Em Nova Iguaçu, um apartamento de 50 m² com um quarto, no centro da cidade, não sai por menos de R$ 900, segundo uma busca rápida em sites de imóveis. Já a cesta básica ideal para uma alimentação saudável custa R$ 432 por pessoa, conforme levantamento do Instituto Pacto Contra a Fome. Somando luz (entre R$ 100 e R$ 200), o orçamento mensal já ultrapassa R$ 1.432 — sem incluir despesas com transporte, celular, internet, farmácia, roupas, lazer, educação ou cuidados pessoais.
“Trabalhadores nessas condições ou se endividam, ou precisam complementar a renda. E, como a escala é 6x1, o único dia de folga acaba sendo usado para outro trabalho. Isso cria um ciclo de precarização”, avalia Flávia Uchôa de Oliveira, doutora em Psicologia Social do Trabalho e professora da UFF.

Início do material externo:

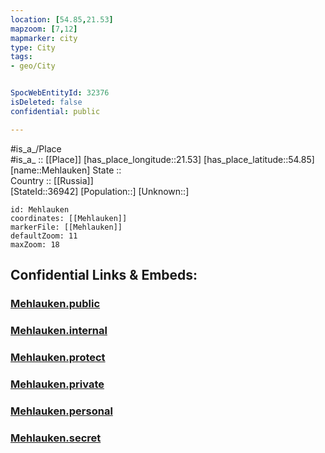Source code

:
```yaml
---
location: [54.85,21.53] 
mapzoom: [7,12] 
mapmarker: city 
type: City
tags:
- geo/City


SpocWebEntityId: 32376
isDeleted: false
confidential: public

---
```

#is_a_/Place  
#is_a_ :: [[Place]] 
[has_place_longitude::21.53] 
[has_place_latitude::54.85] 
[name::Mehlauken] 
State ::  
Country :: [[Russia]]  
[StateId::36942] 
[Population::] 
[Unknown::] 


```leaflet
id: Mehlauken
coordinates: [[Mehlauken]] 
markerFile: [[Mehlauken]] 
defaultZoom: 11 
maxZoom: 18
```


## Confidential Links & Embeds: 

### [Mehlauken.public](/_public/\Earth\Continent\Europe\Europe~East\Russia\Russia~NorthWest\Kaliningrad~Oblast\CityMehlauken.public.md) 

### [Mehlauken.internal](/_internal/\Earth\Continent\Europe\Europe~East\Russia\Russia~NorthWest\Kaliningrad~Oblast\CityMehlauken.internal.md) 

### [Mehlauken.protect](/_protect/\Earth\Continent\Europe\Europe~East\Russia\Russia~NorthWest\Kaliningrad~Oblast\CityMehlauken.protect.md) 

### [Mehlauken.private](/_private/\Earth\Continent\Europe\Europe~East\Russia\Russia~NorthWest\Kaliningrad~Oblast\CityMehlauken.private.md) 

### [Mehlauken.personal](/_personal/\Earth\Continent\Europe\Europe~East\Russia\Russia~NorthWest\Kaliningrad~Oblast\CityMehlauken.personal.md) 

### [Mehlauken.secret](/_secret/\Earth\Continent\Europe\Europe~East\Russia\Russia~NorthWest\Kaliningrad~Oblast\CityMehlauken.secret.md)

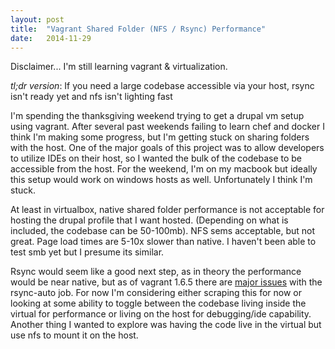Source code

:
 ```yaml
---
layout: post
title:  "Vagrant Shared Folder (NFS / Rsync) Performance"
date:   2014-11-29
---
```


Disclaimer... I'm still learning vagrant & virtualization.

*tl;dr version*: If you need a large codebase accessible via your host, rsync isn't ready yet and nfs isn't lighting fast

I'm spending the thanksgiving weekend trying to get a drupal vm setup using vagrant.  After several past weekends failing to learn chef and docker I think I'm making some progress, but I'm getting stuck on sharing folders with the host.  One of the major goals of this project was to allow developers to utilize IDEs on their host, so I wanted the bulk of the codebase to be accessible from the host.  For the weekend, I'm on my macbook but ideally this setup would work on windows hosts as well.  Unfortunately I think I'm stuck.

At least in virtualbox, native shared folder performance is not acceptable for hosting the drupal profile that I want hosted.  (Depending on what is included, the codebase can be 50-100mb).  NFS sems acceptable, but not great.  Page load times are 5-10x slower than native.  I haven't been able to test smb yet but I presume its similar.

Rsync would seem like a good next step, as in theory the performance would be near native, but as of vagrant 1.6.5 there are [major issues](https://github.com/mitchellh/vagrant/issues/3249) with the rsync-auto job.  For now I'm considering either scraping this for now or looking at some ability to toggle between the codebase living inside the virtual for performance or living on the host for debugging/ide capability.  Another thing I wanted to explore was having the code live in the virtual but use nfs to mount it on the host.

Ela está conduzindo uma pesquisa sobre o impacto da escala 6x1 e já antecipa parte dos achados: “Os trabalhadores associam esse modelo a adoecimento físico e mental. É preocupante o número de pessoas que recorrem a ansiolíticos, antidepressivos e analgésicos para aguentar a rotina.”
Trabalho intermitente: o que é e por que divide opiniões
O trabalho intermitente foi incluído na Consolidação das Leis do Trabalho (CLT) após a reforma trabalhista de 2017. Em 2024, o Supremo Tribunal Federal (STF) confirmou sua constitucionalidade.
Nesse modelo, o vínculo com a empresa é formal, com registro em carteira, mas não há garantia de jornada nem de salário fixo. O trabalhador só é convocado quando a empresa precisa, e recebe proporcionalmente às horas trabalhadas. Os direitos trabalhistas, como férias, 13º, FGTS e INSS, também são proporcionais.
Todas as profissões podem ser contratadas nesse modelo, com exceção dos aeronautas, que seguem legislação própria.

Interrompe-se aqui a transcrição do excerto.